- [Your goal]
Tally the lines in the material below that hold the string "infrastructure" and report the tally alone.

------------------------------

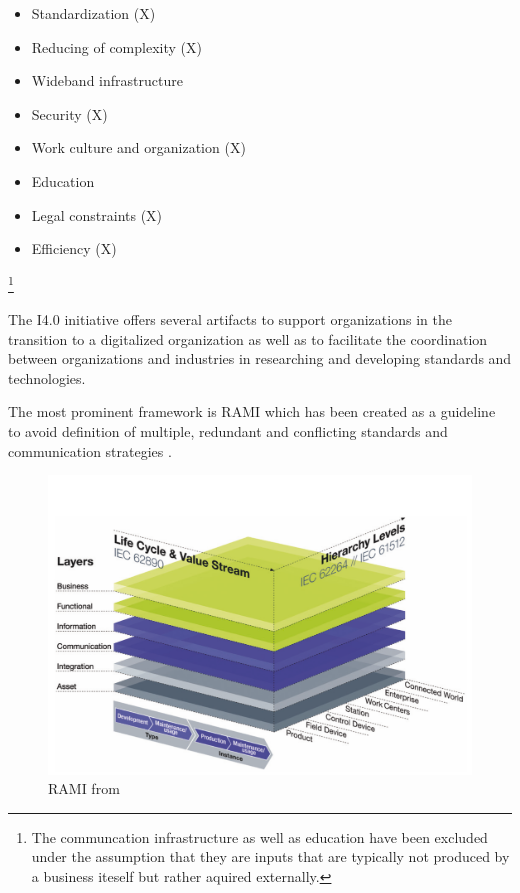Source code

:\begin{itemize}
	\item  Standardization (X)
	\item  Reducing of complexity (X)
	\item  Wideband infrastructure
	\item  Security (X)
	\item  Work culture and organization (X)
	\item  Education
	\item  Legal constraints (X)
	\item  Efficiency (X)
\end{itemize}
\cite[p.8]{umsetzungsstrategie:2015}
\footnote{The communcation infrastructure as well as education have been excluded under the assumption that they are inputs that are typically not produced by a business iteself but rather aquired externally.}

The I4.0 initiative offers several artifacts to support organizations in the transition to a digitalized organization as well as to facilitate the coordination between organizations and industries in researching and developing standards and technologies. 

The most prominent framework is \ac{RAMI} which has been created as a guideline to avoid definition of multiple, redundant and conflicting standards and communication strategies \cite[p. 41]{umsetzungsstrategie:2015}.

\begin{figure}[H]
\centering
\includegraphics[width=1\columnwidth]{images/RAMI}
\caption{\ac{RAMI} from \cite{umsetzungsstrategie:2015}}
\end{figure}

------------------------------

- [Result of this task]
2